Tor. 364 pages. $24.95. ISBN: 076531584X
"[Rucker’s] new book is not just a transrealist masterpiece but also an excellent book under any label. … Mixing romantic comedy with serious thoughts ranging from computer science to politics, Rucker wields a wild imagination and ensures his math always is laced with sex, drugs and rock ‘n’ roll." Fred Cleaver
Sci Fi Weekly
"[Rucker] is palpably and quiveringly tuned in to the zeitgeist and can offer cultural and scientific commentary and satire better than almost any other SF author practicing today. … But aside from all the glories of the speculative science and math and interdimensional jaunts (and the otherworld where Bela and Alma and Paul end up, La Hampa, is a heavy trip I haven’t even tried to describe), what we have here is a rollicking, roisterous, (ir-)reverent campus novel." Paul Di Filippo
San Francisco Chronicle
"[Rucker] keeps the tone light and the action playful, even as his characters grapple with the meaning of tragedy and the ultimate mechanics of the universe.

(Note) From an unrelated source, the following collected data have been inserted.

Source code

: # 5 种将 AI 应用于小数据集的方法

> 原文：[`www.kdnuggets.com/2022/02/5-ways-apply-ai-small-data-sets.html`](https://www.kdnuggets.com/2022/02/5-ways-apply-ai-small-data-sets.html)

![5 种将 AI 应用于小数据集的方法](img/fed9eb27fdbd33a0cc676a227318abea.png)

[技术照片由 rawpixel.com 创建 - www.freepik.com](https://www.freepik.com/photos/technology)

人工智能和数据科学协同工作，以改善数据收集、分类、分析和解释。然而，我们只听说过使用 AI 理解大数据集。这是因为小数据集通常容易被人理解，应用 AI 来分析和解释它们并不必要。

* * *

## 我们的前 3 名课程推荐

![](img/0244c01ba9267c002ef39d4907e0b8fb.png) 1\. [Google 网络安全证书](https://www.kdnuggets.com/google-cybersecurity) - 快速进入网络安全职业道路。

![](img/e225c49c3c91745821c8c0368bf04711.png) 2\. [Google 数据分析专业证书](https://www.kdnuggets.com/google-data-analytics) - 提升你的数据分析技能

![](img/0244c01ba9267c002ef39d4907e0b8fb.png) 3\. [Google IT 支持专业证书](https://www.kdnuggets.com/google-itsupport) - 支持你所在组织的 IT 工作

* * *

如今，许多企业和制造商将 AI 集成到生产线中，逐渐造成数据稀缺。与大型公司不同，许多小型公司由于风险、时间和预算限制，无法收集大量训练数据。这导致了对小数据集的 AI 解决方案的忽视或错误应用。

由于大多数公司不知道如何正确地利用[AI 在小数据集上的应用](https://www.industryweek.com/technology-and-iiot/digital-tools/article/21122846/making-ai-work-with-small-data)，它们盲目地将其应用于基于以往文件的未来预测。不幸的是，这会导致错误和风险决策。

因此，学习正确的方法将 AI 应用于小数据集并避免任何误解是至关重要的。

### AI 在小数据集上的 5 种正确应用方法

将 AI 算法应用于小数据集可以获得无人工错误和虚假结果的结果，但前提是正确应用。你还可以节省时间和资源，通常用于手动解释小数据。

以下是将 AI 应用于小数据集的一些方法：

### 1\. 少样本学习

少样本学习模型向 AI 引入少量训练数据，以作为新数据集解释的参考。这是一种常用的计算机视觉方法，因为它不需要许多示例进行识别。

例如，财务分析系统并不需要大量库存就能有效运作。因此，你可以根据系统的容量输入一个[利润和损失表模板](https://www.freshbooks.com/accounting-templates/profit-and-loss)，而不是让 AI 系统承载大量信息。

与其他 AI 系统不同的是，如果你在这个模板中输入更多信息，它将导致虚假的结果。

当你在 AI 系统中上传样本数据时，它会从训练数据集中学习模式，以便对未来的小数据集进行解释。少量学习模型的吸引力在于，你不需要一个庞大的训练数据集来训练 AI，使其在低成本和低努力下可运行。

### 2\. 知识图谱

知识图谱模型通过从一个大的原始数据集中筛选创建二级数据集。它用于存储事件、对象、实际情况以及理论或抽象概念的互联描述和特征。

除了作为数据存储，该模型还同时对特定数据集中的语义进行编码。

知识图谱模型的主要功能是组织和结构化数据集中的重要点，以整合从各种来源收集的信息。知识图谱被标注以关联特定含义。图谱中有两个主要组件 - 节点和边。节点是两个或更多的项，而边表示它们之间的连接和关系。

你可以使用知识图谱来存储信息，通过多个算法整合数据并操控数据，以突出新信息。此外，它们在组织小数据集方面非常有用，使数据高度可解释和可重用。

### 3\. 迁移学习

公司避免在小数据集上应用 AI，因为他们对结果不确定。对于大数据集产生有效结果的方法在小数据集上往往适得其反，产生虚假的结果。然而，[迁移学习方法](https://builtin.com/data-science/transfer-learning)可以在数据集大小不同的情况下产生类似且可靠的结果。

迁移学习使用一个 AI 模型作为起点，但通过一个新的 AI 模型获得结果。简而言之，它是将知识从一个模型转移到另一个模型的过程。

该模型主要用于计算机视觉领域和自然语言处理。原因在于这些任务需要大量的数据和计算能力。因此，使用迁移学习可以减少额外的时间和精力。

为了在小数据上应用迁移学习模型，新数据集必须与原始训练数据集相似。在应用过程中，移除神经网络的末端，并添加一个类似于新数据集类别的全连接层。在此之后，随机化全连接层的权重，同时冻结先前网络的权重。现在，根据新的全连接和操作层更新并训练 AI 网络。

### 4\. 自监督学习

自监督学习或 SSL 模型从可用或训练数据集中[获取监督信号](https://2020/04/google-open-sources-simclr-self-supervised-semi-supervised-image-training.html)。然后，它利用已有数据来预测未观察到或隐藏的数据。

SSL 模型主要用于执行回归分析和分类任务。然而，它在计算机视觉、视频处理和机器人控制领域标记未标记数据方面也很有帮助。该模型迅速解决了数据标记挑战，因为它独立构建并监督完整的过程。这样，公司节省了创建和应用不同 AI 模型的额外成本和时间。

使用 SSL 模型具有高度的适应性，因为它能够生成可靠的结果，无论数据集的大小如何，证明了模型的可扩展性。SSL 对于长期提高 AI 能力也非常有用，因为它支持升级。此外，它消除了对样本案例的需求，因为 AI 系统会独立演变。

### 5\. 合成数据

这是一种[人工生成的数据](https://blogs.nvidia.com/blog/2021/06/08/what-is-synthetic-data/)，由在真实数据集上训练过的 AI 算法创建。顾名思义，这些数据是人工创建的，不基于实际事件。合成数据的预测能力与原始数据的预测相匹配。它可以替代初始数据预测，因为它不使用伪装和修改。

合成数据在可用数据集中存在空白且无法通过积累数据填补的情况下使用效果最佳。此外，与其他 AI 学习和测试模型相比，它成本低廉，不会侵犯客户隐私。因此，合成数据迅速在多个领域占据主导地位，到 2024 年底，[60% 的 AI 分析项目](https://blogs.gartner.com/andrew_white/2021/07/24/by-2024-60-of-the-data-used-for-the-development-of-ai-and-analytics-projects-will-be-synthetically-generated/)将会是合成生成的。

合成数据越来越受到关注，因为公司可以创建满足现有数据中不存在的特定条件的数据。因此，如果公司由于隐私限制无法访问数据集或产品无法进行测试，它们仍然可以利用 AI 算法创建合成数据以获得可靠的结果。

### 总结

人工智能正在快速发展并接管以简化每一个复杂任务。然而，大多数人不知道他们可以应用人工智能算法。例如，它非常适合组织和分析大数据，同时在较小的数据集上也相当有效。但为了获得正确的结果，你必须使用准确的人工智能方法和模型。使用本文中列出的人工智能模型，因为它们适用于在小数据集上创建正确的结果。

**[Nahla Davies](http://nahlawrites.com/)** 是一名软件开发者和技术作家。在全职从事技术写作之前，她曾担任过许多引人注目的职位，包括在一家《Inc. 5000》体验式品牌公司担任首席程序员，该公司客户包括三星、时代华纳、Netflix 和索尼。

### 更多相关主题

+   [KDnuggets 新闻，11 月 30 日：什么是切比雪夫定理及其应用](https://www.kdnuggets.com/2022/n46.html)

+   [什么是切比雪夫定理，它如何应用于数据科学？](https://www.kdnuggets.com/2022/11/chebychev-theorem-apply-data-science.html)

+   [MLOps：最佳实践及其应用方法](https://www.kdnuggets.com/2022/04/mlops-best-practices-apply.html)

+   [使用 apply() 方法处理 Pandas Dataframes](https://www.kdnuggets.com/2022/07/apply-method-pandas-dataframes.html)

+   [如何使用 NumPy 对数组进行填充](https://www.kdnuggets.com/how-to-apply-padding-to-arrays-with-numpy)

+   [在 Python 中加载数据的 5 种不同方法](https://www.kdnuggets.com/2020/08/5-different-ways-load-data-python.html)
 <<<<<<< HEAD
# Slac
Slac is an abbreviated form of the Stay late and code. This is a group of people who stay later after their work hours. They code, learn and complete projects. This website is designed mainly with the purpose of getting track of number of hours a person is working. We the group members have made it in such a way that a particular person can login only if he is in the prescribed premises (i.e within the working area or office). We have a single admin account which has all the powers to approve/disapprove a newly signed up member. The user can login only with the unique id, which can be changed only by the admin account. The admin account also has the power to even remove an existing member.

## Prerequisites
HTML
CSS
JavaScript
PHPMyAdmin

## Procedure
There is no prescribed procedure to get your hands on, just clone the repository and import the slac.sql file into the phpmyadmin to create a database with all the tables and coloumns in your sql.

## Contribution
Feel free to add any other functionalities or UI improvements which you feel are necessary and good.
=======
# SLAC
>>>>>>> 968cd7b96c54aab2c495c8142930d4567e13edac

You don’t need to be able to solve a differential equation to enjoy Mathematicians in Love, a definite high point in a Rucker’s singular writing career." Michael Berry
Los Angeles Times
"It is, for the most part, an invigorating entertainment laced with satirical riffs on rock ‘n’ roll, surfing and the emerging medium of vlogs (video blogs). … The problem with settling upon gnarliness is that the parallel universe here is more inspired by a cheesy episode of ‘Sliders’ than the culturally rich alternate worlds within Dan Simmons’ Ilium." Edward Champion
Rudy Rucker, formerly a professor of mathematics and computer science, has traveled both into the past and into the future in novels including As Above, So Below (2002) and Frek and the Elixir (2004). Mathematicians, which takes place in a contemporary Berkeley-ish setting, offers a "transrealist" and satirical look into academic competition, modern culture, and love. Although the speculative math and science will please knowledgeable fans of those subjects, there’s nothing too technical that a larger audience wouldn’t enjoy. A few critics commented on some slow, tedious detours, clichéd writing, and a glibness that traded depth for entertainment, but—despite its preposterous storyline—Mathematicians is a worthwhile, imaginative read.